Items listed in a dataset
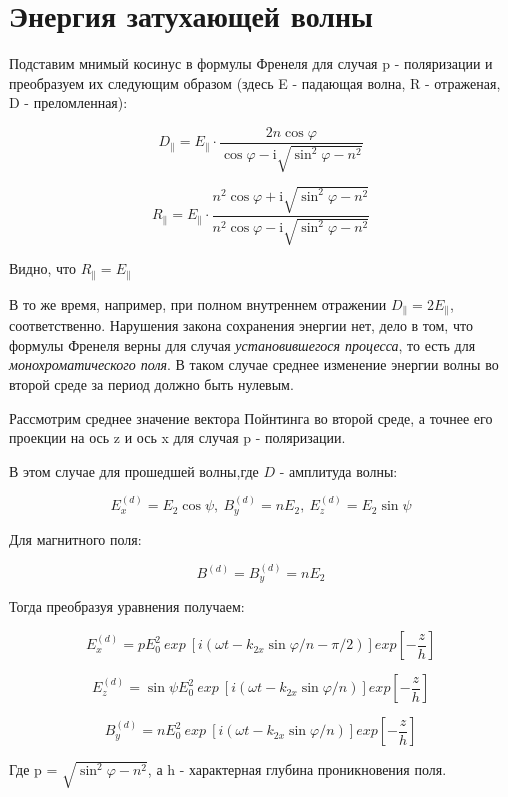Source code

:	\section{Энергия затухающей волны}
	
	Подставим мнимый косинус в формулы Френеля для случая p - поляризации и преобразуем их следующим образом (здесь E - падающая волна, R - отраженая, D - преломленная):
	
	\[  D_{\parallel} = E_{\parallel} \cdot \frac {2 n \cos{\varphi}} { \cos{ \varphi  - \text{i} \sqrt{\sin^{2}{\varphi}  - n^2}  }} \]
	
	\[  R_{\parallel} = E_{\parallel} \cdot \frac { n^{2} \cos{ \varphi  + \text{i} \sqrt{\sin^{2}{\varphi}  - n^2}  } } { n^{2} \cos{ \varphi  - \text{i} \sqrt{\sin^{2}{\varphi}  - n^2}  } } \]
	
	Видно, что $R_{\parallel} = E_{\parallel} $
	
	В то же время, например, при полном внутреннем отражении $ D_{\parallel}  = 2 E_{\parallel} $, соответственно. Нарушения закона сохранения энергии нет, дело в том, что формулы Френеля верны для случая \textit{установившегося процесса}, то есть для \textit{монохроматического поля}. В таком случае среднее изменение энергии волны во второй среде за период должно быть нулевым.
	
	Рассмотрим среднее значение вектора Пойнтинга во второй среде, а точнее его проекции на ось z  и ось x для случая p - поляризации.
	
	В этом случае для прошедшей волны,где $ D $ - амплитуда волны:
	
	\[E_{x}^{(d)} = E_{2} \cos{ \psi}, \ B_{y}^{(d)} = n E_{2}, \ E_{z}^{(d)} = E_{2} \sin{\psi} \]
	
	Для магнитного поля: 
	
	\[ B^{(d)} = B_{y}^{(d)}  = n E_{2} \]
	
	Тогда преобразуя уравнения получаем:
	
	\[E_{x}^{(d)} = p E_{0}^{2} \ exp \ [i (\omega t - k_{2x} \sin{\varphi} / n - \pi / 2)  ]  exp[- \frac{z}{h} ] \]
	
		\[E_{z}^{(d)} = \sin{\psi} E_{0}^{2} \ exp \ [i (\omega t - k_{2x} \sin{\varphi} / n)  ]  exp[- \frac{z}{h} ] \]
		
			\[B_{y}^{(d)} = n E_{0}^{2} \ exp \ [i (\omega t - k_{2x} \sin{\varphi} / n)  ]  exp[- \frac{z}{h} ] \]
			
	Где p = $ \sqrt{\sin^{2}{\varphi}  - n^2} $, а h - характерная глубина проникновения поля.
			
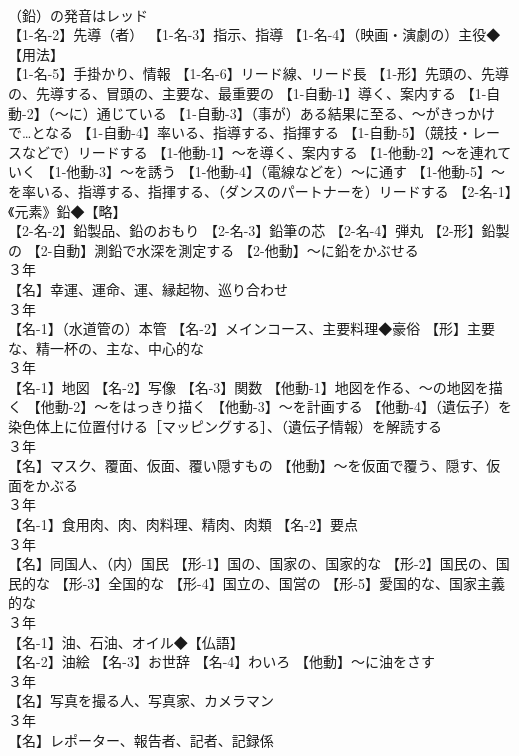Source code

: \documentclass[8pt]{extreport}
\begin{document}
\begin{CJK}{UTF8}{min}
\\	（鉛）の発音はレッド
\\	【1-名-2】先導（者） 【1-名-3】指示、指導 【1-名-4】（映画・演劇の）主役◆【用法】
\\	【1-名-5】手掛かり、情報 【1-名-6】リード線、リード長 【1-形】先頭の、先導の、先導する、冒頭の、主要な、最重要の 【1-自動-1】導く、案内する 【1-自動-2】（～に）通じている 【1-自動-3】（事が）ある結果に至る、～がきっかけで…となる 【1-自動-4】率いる、指導する、指揮する 【1-自動-5】（競技・レースなどで）リードする 【1-他動-1】～を導く、案内する 【1-他動-2】～を連れていく 【1-他動-3】～を誘う 【1-他動-4】（電線などを）～に通す 【1-他動-5】～を率いる、指導する、指揮する、（ダンスのパートナーを）リードする 【2-名-1】《元素》鉛◆【略】
\\	【2-名-2】鉛製品、鉛のおもり 【2-名-3】鉛筆の芯 【2-名-4】弾丸 【2-形】鉛製の 【2-自動】測鉛で水深を測定する 【2-他動】～に鉛をかぶせる
\\	３年	
\\	【名】幸運、運命、運、縁起物、巡り合わせ
\\	３年	
\\	【名-1】（水道管の）本管 【名-2】メインコース、主要料理◆豪俗 【形】主要な、精一杯の、主な、中心的な
\\	３年	
\\	【名-1】地図 【名-2】写像 【名-3】関数 【他動-1】地図を作る、～の地図を描く 【他動-2】～をはっきり描く 【他動-3】～を計画する 【他動-4】（遺伝子）を染色体上に位置付ける［マッピングする］、（遺伝子情報）を解読する
\\	３年	
\\	【名】マスク、覆面、仮面、覆い隠すもの 【他動】～を仮面で覆う、隠す、仮面をかぶる
\\	３年	
\\	【名-1】食用肉、肉、肉料理、精肉、肉類 【名-2】要点
\\	３年	
\\	【名】同国人、（内）国民 【形-1】国の、国家の、国家的な 【形-2】国民の、国民的な 【形-3】全国的な 【形-4】国立の、国営の 【形-5】愛国的な、国家主義的な
\\	３年	
\\	【名-1】油、石油、オイル◆【仏語】
\\	【名-2】油絵 【名-3】お世辞 【名-4】わいろ 【他動】～に油をさす
\\	３年	
\\	【名】写真を撮る人、写真家、カメラマン
\\	３年	
\\	【名】レポーター、報告者、記者、記録係

\end{CJK}
\end{document}
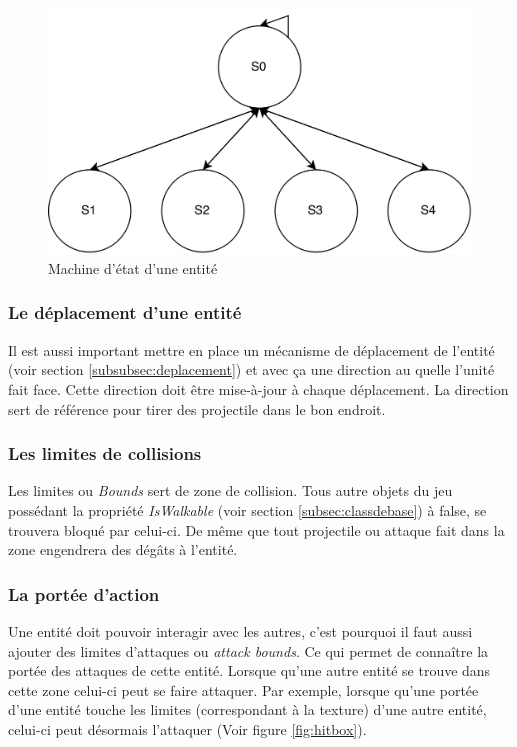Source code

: \documentclass[11pt, a4paper, oneside]{report}
\begin{document}
\begin{figure}[h]
	\begin{center}
	\includegraphics[width=.6\textwidth]{StatesEntity}
	\caption{Machine d'état d'une entité}
	\label{fig:StatesEntity}
	\end{center}
\end{figure}

\subsubsection{Le déplacement d'une entité}
Il est aussi important mettre en place un mécanisme de déplacement de l'entité (voir section \ref{subsubsec:deplacement}) et avec ça une direction au quelle l'unité fait face. Cette direction doit être mise-à-jour à chaque déplacement. La direction sert de référence pour tirer des projectile dans le bon endroit.

\subsubsection{Les limites de collisions}
Les limites ou \textit{Bounds} sert de zone de collision. Tous autre objets du jeu possédant la propriété \textit{IsWalkable} (voir section \ref{subsec:classdebase}) à false, se trouvera bloqué par celui-ci. De même que tout projectile ou attaque fait dans la zone engendrera des dégâts à l'entité.

\subsubsection{La portée d'action}
Une entité doit pouvoir interagir avec les autres, c'est pourquoi il faut aussi ajouter des limites d'attaques ou \textit{attack bounds}. Ce qui permet de connaître la portée des attaques de cette entité. Lorsque qu'une autre entité se trouve dans cette zone celui-ci peut se faire attaquer. Par exemple, lorsque qu'une portée d'une entité touche les limites (correspondant à la texture) d'une autre entité, celui-ci peut désormais l'attaquer (Voir figure \ref{fig:hitbox}).
\end{document}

• What is being asked
Set down the records exactly, without the pictures.

• Response to the task
Source code

:	\section{Энергия затухающей волны}
	
	Подставим мнимый косинус в формулы Френеля для случая p - поляризации и преобразуем их следующим образом (здесь E - падающая волна, R - отраженая, D - преломленная):
	
	\[  D_{\parallel} = E_{\parallel} \cdot \frac {2 n \cos{\varphi}} { \cos{ \varphi  - \text{i} \sqrt{\sin^{2}{\varphi}  - n^2}  }} \]
	
	\[  R_{\parallel} = E_{\parallel} \cdot \frac { n^{2} \cos{ \varphi  + \text{i} \sqrt{\sin^{2}{\varphi}  - n^2}  } } { n^{2} \cos{ \varphi  - \text{i} \sqrt{\sin^{2}{\varphi}  - n^2}  } } \]
	
	Видно, что $R_{\parallel} = E_{\parallel} $
	
	В то же время, например, при полном внутреннем отражении $ D_{\parallel}  = 2 E_{\parallel} $, соответственно. Нарушения закона сохранения энергии нет, дело в том, что формулы Френеля верны для случая \textit{установившегося процесса}, то есть для \textit{монохроматического поля}. В таком случае среднее изменение энергии волны во второй среде за период должно быть нулевым.
	
	Рассмотрим среднее значение вектора Пойнтинга во второй среде, а точнее его проекции на ось z  и ось x для случая p - поляризации.
	
	В этом случае для прошедшей волны,где $ D $ - амплитуда волны:
	
	\[E_{x}^{(d)} = E_{2} \cos{ \psi}, \ B_{y}^{(d)} = n E_{2}, \ E_{z}^{(d)} = E_{2} \sin{\psi} \]
	
	Для магнитного поля: 
	
	\[ B^{(d)} = B_{y}^{(d)}  = n E_{2} \]
	
	Тогда преобразуя уравнения получаем:
	
	\[E_{x}^{(d)} = p E_{0}^{2} \ exp \ [i (\omega t - k_{2x} \sin{\varphi} / n - \pi / 2)  ]  exp[- \frac{z}{h} ] \]
	
		\[E_{z}^{(d)} = \sin{\psi} E_{0}^{2} \ exp \ [i (\omega t - k_{2x} \sin{\varphi} / n)  ]  exp[- \frac{z}{h} ] \]
		
			\[B_{y}^{(d)} = n E_{0}^{2} \ exp \ [i (\omega t - k_{2x} \sin{\varphi} / n)  ]  exp[- \frac{z}{h} ] \]
			
	Где p = $ \sqrt{\sin^{2}{\varphi}  - n^2} $, а h - характерная глубина проникновения поля.
			
Source code

: \documentclass[8pt]{extreport}
\begin{document}
\begin{CJK}{UTF8}{min}
\\	（鉛）の発音はレッド
\\	【1-名-2】先導（者） 【1-名-3】指示、指導 【1-名-4】（映画・演劇の）主役◆【用法】
\\	【1-名-5】手掛かり、情報 【1-名-6】リード線、リード長 【1-形】先頭の、先導の、先導する、冒頭の、主要な、最重要の 【1-自動-1】導く、案内する 【1-自動-2】（～に）通じている 【1-自動-3】（事が）ある結果に至る、～がきっかけで…となる 【1-自動-4】率いる、指導する、指揮する 【1-自動-5】（競技・レースなどで）リードする 【1-他動-1】～を導く、案内する 【1-他動-2】～を連れていく 【1-他動-3】～を誘う 【1-他動-4】（電線などを）～に通す 【1-他動-5】～を率いる、指導する、指揮する、（ダンスのパートナーを）リードする 【2-名-1】《元素》鉛◆【略】
\\	【2-名-2】鉛製品、鉛のおもり 【2-名-3】鉛筆の芯 【2-名-4】弾丸 【2-形】鉛製の 【2-自動】測鉛で水深を測定する 【2-他動】～に鉛をかぶせる
\\	３年	
\\	【名】幸運、運命、運、縁起物、巡り合わせ
\\	３年	
\\	【名-1】（水道管の）本管 【名-2】メインコース、主要料理◆豪俗 【形】主要な、精一杯の、主な、中心的な
\\	３年	
\\	【名-1】地図 【名-2】写像 【名-3】関数 【他動-1】地図を作る、～の地図を描く 【他動-2】～をはっきり描く 【他動-3】～を計画する 【他動-4】（遺伝子）を染色体上に位置付ける［マッピングする］、（遺伝子情報）を解読する
\\	３年	
\\	【名】マスク、覆面、仮面、覆い隠すもの 【他動】～を仮面で覆う、隠す、仮面をかぶる
\\	３年	
\\	【名-1】食用肉、肉、肉料理、精肉、肉類 【名-2】要点
\\	３年	
\\	【名】同国人、（内）国民 【形-1】国の、国家の、国家的な 【形-2】国民の、国民的な 【形-3】全国的な 【形-4】国立の、国営の 【形-5】愛国的な、国家主義的な
\\	３年	
\\	【名-1】油、石油、オイル◆【仏語】
\\	【名-2】油絵 【名-3】お世辞 【名-4】わいろ 【他動】～に油をさす
\\	３年	
\\	【名】写真を撮る人、写真家、カメラマン
\\	３年	
\\	【名】レポーター、報告者、記者、記録係

\end{CJK}
\end{document}
Source code

: \documentclass[11pt, a4paper, oneside]{report}
\begin{document}
\begin{figure}[h]
	\begin{center}
	\includegraphics[width=.6\textwidth]{StatesEntity}
	\caption{Machine d'état d'une entité}
	\label{fig:StatesEntity}
	\end{center}
\end{figure}

\subsubsection{Le déplacement d'une entité}
Il est aussi important mettre en place un mécanisme de déplacement de l'entité (voir section \ref{subsubsec:deplacement}) et avec ça une direction au quelle l'unité fait face. Cette direction doit être mise-à-jour à chaque déplacement. La direction sert de référence pour tirer des projectile dans le bon endroit.

\subsubsection{Les limites de collisions}
Les limites ou \textit{Bounds} sert de zone de collision. Tous autre objets du jeu possédant la propriété \textit{IsWalkable} (voir section \ref{subsec:classdebase}) à false, se trouvera bloqué par celui-ci. De même que tout projectile ou attaque fait dans la zone engendrera des dégâts à l'entité.

\subsubsection{La portée d'action}
Une entité doit pouvoir interagir avec les autres, c'est pourquoi il faut aussi ajouter des limites d'attaques ou \textit{attack bounds}. Ce qui permet de connaître la portée des attaques de cette entité. Lorsque qu'une autre entité se trouve dans cette zone celui-ci peut se faire attaquer. Par exemple, lorsque qu'une portée d'une entité touche les limites (correspondant à la texture) d'une autre entité, celui-ci peut désormais l'attaquer (Voir figure \ref{fig:hitbox}).
\end{document}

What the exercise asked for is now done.